Your task:
The line containing "## Description" marks the end: write out exactly every line from the first line of the data below through that line, and only those.

** Records for the task follows **

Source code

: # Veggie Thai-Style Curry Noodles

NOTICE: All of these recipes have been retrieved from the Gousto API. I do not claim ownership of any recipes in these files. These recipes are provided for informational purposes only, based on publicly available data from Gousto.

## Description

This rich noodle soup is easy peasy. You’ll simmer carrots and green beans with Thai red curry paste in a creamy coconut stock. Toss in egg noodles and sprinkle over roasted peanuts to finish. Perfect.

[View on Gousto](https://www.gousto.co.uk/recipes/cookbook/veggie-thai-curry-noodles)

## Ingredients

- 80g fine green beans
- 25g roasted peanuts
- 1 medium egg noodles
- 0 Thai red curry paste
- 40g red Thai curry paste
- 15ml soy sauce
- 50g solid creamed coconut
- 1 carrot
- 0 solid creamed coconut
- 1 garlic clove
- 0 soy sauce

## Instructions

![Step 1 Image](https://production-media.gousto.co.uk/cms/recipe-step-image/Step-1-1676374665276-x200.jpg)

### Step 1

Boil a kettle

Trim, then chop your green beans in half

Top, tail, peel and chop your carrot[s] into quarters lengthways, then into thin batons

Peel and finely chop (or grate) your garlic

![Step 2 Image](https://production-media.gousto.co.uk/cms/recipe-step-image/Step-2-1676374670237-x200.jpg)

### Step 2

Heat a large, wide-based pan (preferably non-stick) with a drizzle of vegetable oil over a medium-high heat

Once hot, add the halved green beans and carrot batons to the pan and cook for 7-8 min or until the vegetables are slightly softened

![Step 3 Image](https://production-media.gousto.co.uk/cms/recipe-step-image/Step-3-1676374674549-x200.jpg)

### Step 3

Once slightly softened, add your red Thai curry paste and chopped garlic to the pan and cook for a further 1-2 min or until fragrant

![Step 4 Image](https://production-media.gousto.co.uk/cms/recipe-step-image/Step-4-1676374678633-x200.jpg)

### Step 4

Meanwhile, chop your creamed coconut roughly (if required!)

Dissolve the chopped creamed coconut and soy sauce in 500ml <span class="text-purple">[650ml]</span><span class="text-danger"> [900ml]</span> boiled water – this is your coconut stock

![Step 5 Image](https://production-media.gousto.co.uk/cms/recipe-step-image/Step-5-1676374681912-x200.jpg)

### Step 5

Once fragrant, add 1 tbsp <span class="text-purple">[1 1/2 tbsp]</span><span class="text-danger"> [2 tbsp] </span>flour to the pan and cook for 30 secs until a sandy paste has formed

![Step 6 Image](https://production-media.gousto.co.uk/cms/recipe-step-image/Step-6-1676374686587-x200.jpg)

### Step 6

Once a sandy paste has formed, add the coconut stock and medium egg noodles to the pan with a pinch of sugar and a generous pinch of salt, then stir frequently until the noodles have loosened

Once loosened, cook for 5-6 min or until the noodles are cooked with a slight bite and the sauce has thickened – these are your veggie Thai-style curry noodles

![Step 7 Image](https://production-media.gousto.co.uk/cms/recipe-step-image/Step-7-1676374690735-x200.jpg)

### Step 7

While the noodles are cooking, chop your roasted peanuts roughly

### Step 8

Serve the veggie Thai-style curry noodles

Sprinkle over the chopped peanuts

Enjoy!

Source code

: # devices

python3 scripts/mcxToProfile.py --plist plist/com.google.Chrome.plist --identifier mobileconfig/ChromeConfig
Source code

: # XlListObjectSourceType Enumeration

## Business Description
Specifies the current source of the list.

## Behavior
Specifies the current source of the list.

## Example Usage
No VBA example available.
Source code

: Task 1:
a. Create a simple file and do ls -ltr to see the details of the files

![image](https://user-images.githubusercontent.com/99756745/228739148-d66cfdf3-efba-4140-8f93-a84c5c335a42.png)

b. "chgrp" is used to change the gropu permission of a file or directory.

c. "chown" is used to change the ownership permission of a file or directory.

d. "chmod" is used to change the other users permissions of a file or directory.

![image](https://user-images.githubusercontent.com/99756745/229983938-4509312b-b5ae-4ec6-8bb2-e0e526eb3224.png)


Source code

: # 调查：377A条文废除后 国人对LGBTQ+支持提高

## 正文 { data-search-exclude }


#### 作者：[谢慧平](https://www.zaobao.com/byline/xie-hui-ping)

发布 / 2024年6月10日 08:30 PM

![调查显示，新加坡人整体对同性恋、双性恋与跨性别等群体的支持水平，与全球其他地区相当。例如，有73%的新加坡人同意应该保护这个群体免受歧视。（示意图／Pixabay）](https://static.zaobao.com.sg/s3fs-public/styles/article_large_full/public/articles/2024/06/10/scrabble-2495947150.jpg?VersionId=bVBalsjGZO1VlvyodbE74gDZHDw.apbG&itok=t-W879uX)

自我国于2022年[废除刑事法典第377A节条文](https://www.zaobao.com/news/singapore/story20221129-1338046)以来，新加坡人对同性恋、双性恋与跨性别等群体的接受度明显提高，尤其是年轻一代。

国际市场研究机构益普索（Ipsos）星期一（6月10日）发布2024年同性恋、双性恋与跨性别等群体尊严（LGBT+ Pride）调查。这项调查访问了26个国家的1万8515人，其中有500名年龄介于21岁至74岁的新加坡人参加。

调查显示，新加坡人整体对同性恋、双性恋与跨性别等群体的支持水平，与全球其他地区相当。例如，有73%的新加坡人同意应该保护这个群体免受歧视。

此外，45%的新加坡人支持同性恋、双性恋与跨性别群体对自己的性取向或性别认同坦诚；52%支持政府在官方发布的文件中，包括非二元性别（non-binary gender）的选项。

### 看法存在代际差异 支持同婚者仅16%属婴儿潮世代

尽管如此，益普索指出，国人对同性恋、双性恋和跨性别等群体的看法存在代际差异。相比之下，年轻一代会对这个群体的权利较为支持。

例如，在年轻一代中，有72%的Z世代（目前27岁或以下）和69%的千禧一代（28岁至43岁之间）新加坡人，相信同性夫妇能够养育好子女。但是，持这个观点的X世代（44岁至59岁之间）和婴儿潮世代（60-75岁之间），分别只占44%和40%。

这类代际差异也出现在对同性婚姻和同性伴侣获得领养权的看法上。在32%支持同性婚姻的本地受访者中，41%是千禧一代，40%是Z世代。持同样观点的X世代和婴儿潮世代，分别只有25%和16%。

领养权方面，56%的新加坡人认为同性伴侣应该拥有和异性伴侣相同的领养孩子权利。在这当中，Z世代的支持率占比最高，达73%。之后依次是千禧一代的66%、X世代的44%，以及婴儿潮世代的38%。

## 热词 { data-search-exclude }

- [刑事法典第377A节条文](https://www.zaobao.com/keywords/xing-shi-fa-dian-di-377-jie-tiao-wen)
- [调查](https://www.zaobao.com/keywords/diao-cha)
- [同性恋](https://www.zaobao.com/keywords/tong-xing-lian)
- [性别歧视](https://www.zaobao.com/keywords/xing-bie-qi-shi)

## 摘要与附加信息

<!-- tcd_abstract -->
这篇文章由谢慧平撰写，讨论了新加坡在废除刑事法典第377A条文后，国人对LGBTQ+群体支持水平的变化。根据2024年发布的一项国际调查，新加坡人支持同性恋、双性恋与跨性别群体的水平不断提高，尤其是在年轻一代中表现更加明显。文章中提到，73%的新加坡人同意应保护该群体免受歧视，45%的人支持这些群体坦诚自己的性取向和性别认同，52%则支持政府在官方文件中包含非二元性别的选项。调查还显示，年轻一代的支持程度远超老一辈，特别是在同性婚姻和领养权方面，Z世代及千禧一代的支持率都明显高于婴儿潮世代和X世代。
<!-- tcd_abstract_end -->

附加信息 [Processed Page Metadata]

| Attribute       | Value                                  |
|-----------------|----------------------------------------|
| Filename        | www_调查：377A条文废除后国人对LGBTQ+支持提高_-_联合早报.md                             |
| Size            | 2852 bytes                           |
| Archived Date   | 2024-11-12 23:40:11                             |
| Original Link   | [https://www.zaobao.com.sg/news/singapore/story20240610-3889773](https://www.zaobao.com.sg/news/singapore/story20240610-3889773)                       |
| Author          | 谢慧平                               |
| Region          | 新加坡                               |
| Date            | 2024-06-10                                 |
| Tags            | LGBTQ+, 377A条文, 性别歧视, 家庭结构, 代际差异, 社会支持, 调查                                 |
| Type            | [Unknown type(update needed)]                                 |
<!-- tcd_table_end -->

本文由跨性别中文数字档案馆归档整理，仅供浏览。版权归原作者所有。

** End of Records for the task **

Answer to this task:
Source code

: # Veggie Thai-Style Curry Noodles

NOTICE: All of these recipes have been retrieved from the Gousto API. I do not claim ownership of any recipes in these files. These recipes are provided for informational purposes only, based on publicly available data from Gousto.

## Description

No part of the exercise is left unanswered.